Bayes' theorem is a fundamental formula that describes how to update our beliefs based on new evidence. It allows us to calculate the probability of a hypothesis given observed data, expressed as:

$$P(A|B) = \frac{P(B|A) \cdot P(A)}{P(B)}$$

where:
- $P(A|B)$ is the posterior probability (probability of A given B)
- $P(B|A)$ is the likelihood (probability of observing B given A)
- $P(A)$ is the prior probability (initial belief about A)
- $P(B)$ is the marginal probability (total probability of observing B)

This theorem is the foundation for many machine learning algorithms, including naive Bayes classifiers, which we'll explore next.

### Gaussian Naive Bayes

Perhaps the easiest naive Bayes classifier to understand is Gaussian naive Bayes. In this classifier, the assumption is that data from each label is drawn from a simple Gaussian distribution. We have the following data.

In [None]:
from sklearn.datasets import make_blobs
X, y = make_blobs(200, 2, centers=2, random_state=2, cluster_std=3.2)

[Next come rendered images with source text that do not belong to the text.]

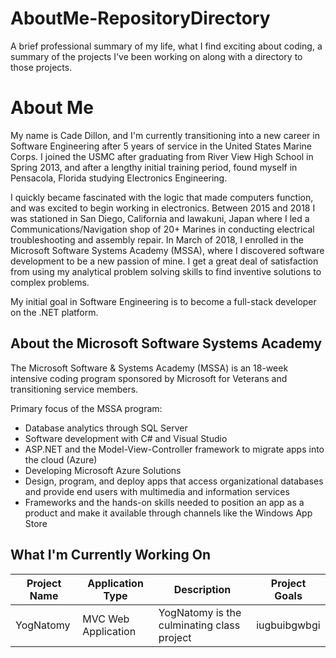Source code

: # AboutMe-RepositoryDirectory
A brief professional summary of my life, what I find exciting about coding, a summary of the projects I've been working on along with a directory to those projects.

# About Me #
My name is Cade Dillon, and I'm currently transitioning into a new career in Software Engineering after 5 years of service in the United States Marine Corps. I joined the USMC after graduating from River View High School in Spring 2013, and after a lengthy initial training period, found myself in Pensacola, Florida studying Electronics Engineering.
  
I quickly became fascinated with the logic that made computers function, and was excited to begin working in electronics. Between 2015 and 2018 I was stationed in San Diego, California and Iawakuni, Japan where I led a Communications/Navigation shop of 20+ Marines in conducting electrical troubleshooting and assembly repair. In March of 2018, I enrolled in the Microsoft Software Systems Academy (MSSA), where I discovered software development to be a new passion of mine. I get a great deal of satisfaction from using my analytical problem solving skills to find inventive solutions to complex problems. 
  
My initial goal in Software Engineering is to become a full-stack developer on the .NET platform.

## About the Microsoft Software Systems Academy ##

The Microsoft Software & Systems Academy (MSSA) is an 18-week intensive coding program sponsored by Microsoft for Veterans and transitioning service members.

Primary focus of the MSSA program:

* Database analytics through SQL Server
* Software development with C# and Visual Studio
* ASP.NET and the Model-View-Controller framework to migrate apps into the cloud (Azure)
* Developing Microsoft Azure Solutions
* Design, program, and deploy apps that access organizational databases and provide end users with multimedia and information services
* Frameworks and the hands-on skills needed to position an app as a product and make it available through channels like the Windows App Store

## What I'm Currently Working On ##

| Project Name | Application Type | Description | Project Goals |
|--------------|------------------|-------------|---------------|
|YogNatomy|MVC Web Application| YogNatomy is the culminating class project | iugbuibgwbgi|
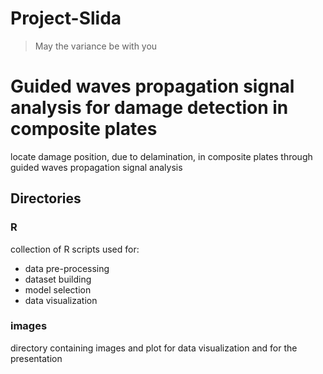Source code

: # Project-Slida

>May the variance be with you

# Guided waves propagation signal analysis for damage detection in composite plates

locate damage position, due to delamination, in composite plates through guided
 waves propagation signal analysis

## Directories

### R

collection of R scripts used for:

- data pre-processing
- dataset building
- model selection
- data visualization

### images

directory containing images and plot for data visualization and for the presentation
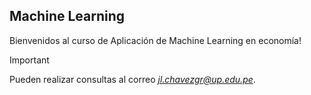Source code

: ## Machine Learning

Bienvenidos al curso de Aplicación de Machine Learning en economía!

> [!IMPORTANT]
> Pueden realizar consultas al correo *jl.chavezgr@up.edu.pe*.
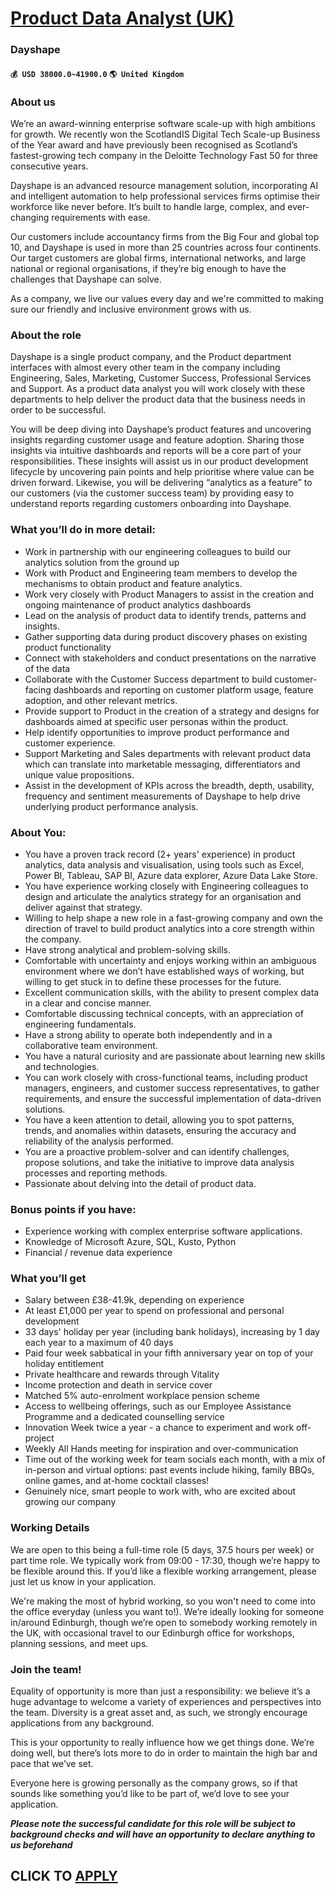 # [Product Data Analyst (UK)](https://www.remotewlb.com/apply/product-data-analyst-uk-71705)  
### Dayshape  
#### `💰 USD 38000.0~41900.0` `🌎 United Kingdom`  

### About us

We’re an award-winning enterprise software scale-up with high ambitions for growth. We recently won the ScotlandIS Digital Tech Scale-up Business of the Year award and have previously been recognised as Scotland’s fastest-growing tech company in the Deloitte Technology Fast 50 for three consecutive years.

Dayshape is an advanced resource management solution, incorporating AI and intelligent automation to help professional services firms optimise their workforce like never before. It’s built to handle large, complex, and ever-changing requirements with ease.

Our customers include accountancy firms from the Big Four and global top 10, and Dayshape is used in more than 25 countries across four continents. Our target customers are global firms, international networks, and large national or regional organisations, if they’re big enough to have the challenges that Dayshape can solve.

As a company, we live our values every day and we're committed to making sure our friendly and inclusive environment grows with us.

### About the role

Dayshape is a single product company, and the Product department interfaces with almost every other team in the company including Engineering, Sales, Marketing, Customer Success, Professional Services and Support. As a product data analyst you will work closely with these departments to help deliver the product data that the business needs in order to be successful.  
  
You will be deep diving into Dayshape’s product features and uncovering insights regarding customer usage and feature adoption. Sharing those insights via intuitive dashboards and reports will be a core part of your responsibilities. These insights will assist us in our product development lifecycle by uncovering pain points and help prioritise where value can be driven forward. Likewise, you will be delivering “analytics as a feature” to our customers (via the customer success team) by providing easy to understand reports regarding customers onboarding into Dayshape.

### What you’ll do in more detail:

  * Work in partnership with our engineering colleagues to build our analytics solution from the ground up 
  * Work with Product and Engineering team members to develop the mechanisms to obtain product and feature analytics. 
  * Work very closely with Product Managers to assist in the creation and ongoing maintenance of product analytics dashboards 
  * Lead on the analysis of product data to identify trends, patterns and insights. 
  * Gather supporting data during product discovery phases on existing product functionality 
  * Connect with stakeholders and conduct presentations on the narrative of the data 
  * Collaborate with the Customer Success department to build customer-facing dashboards and reporting on customer platform usage, feature adoption, and other relevant metrics. 
  * Provide support to Product in the creation of a strategy and designs for dashboards aimed at specific user personas within the product. 
  * Help identify opportunities to improve product performance and customer experience. 
  * Support Marketing and Sales departments with relevant product data which can translate into marketable messaging, differentiators and unique value propositions. 
  * Assist in the development of KPIs across the breadth, depth, usability, frequency and sentiment measurements of Dayshape to help drive underlying product performance analysis. 

### About You:

  * You have a proven track record (2+ years' experience) in product analytics, data analysis and visualisation, using tools such as Excel, Power BI, Tableau, SAP BI, Azure data explorer, Azure Data Lake Store. 
  * You have experience working closely with Engineering colleagues to design and articulate the analytics strategy for an organisation and deliver against that strategy.
  * Willing to help shape a new role in a fast-growing company and own the direction of travel to build product analytics into a core strength within the company.
  * Have strong analytical and problem-solving skills.
  * Comfortable with uncertainty and enjoys working within an ambiguous environment where we don’t have established ways of working, but willing to get stuck in to define these processes for the future. 
  * Excellent communication skills, with the ability to present complex data in a clear and concise manner.
  * Comfortable discussing technical concepts, with an appreciation of engineering fundamentals.
  * Have a strong ability to operate both independently and in a collaborative team environment.
  * You have a natural curiosity and are passionate about learning new skills and technologies. 
  * You can work closely with cross-functional teams, including product managers, engineers, and customer success representatives, to gather requirements, and ensure the successful implementation of data-driven solutions.
  * You have a keen attention to detail, allowing you to spot patterns, trends, and anomalies within datasets, ensuring the accuracy and reliability of the analysis performed.
  * You are a proactive problem-solver and can identify challenges, propose solutions, and take the initiative to improve data analysis processes and reporting methods. 
  * Passionate about delving into the detail of product data.

### Bonus points if you have:

  * Experience working with complex enterprise software applications.
  * Knowledge of Microsoft Azure, SQL, Kusto, Python 
  * Financial / revenue data experience 

### What you’ll get

  * Salary between £38-41.9k, depending on experience 
  * At least £1,000 per year to spend on professional and personal development 
  * 33 days' holiday per year (including bank holidays), increasing by 1 day each year to a maximum of 40 days 
  * Paid four week sabbatical in your fifth anniversary year on top of your holiday entitlement
  * Private healthcare and rewards through Vitality
  * Income protection and death in service cover 
  * Matched 5% auto-enrolment workplace pension scheme
  * Access to wellbeing offerings, such as our Employee Assistance Programme and a dedicated counselling service
  * Innovation Week twice a year - a chance to experiment and work off-project
  * Weekly All Hands meeting for inspiration and over-communication 
  * Time out of the working week for team socials each month, with a mix of in-person and virtual options: past events include hiking, family BBQs, online games, and at-home cocktail classes! 
  * Genuinely nice, smart people to work with, who are excited about growing our company 

### Working Details

We are open to this being a full-time role (5 days, 37.5 hours per week) or part time role. We typically work from 09:00 - 17:30, though we’re happy to be flexible around this. If you’d like a flexible working arrangement, please just let us know in your application.

We're making the most of hybrid working, so you won't need to come into the office everyday (unless you want to!). We’re ideally looking for someone in/around Edinburgh, though we’re open to somebody working remotely in the UK, with occasional travel to our Edinburgh office for workshops, planning sessions, and meet ups.

### Join the team!

Equality of opportunity is more than just a responsibility: we believe it’s a huge advantage to welcome a variety of experiences and perspectives into the team. Diversity is a great asset and, as such, we strongly encourage applications from any background.

This is your opportunity to really influence how we get things done. We’re doing well, but there’s lots more to do in order to maintain the high bar and pace that we’ve set.

Everyone here is growing personally as the company grows, so if that sounds like something you’d like to be part of, we’d love to see your application.

***Please note the successful candidate for this role will be subject to background checks and will have an opportunity to declare anything to us beforehand***

  
## CLICK TO [APPLY](https://www.remotewlb.com/apply/product-data-analyst-uk-71705)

train_idx = np.random.choice(len(X), int(0.9 * len(X)), replace=False)
test_idx = np.array([i for i in range(len(X)) if i not in train_idx])

X_train = X[train_idx]
X_test = X[test_idx]

y_train = y[train_idx]

plt.title("Training set")
plt.scatter(X_train[:, 0], X_train[:, 1], c=y_train, s=80, cmap='RdBu', edgecolor='w'); plt.grid(True)
plt.show()

We'll build a Gaussian Naive Bayes model from scratch to understand what's happening under the hood. Afterwards we'll use the the scikit-learn implementation to compare our results.

## Bayes' Theorem in Naive Bayes

We need an algorithm that learns the mean and variance of each feature for each class, then uses Bayes' theorem to make predictions.

As shown before, Bayes' theorem tells us how to classify:

$$P(\text{class} | \text{data}) = \frac{P(\text{data} | \text{class}) \cdot P(\text{class})}{P(\text{data})}$$

This is used in the `predict` method to find the most probable class.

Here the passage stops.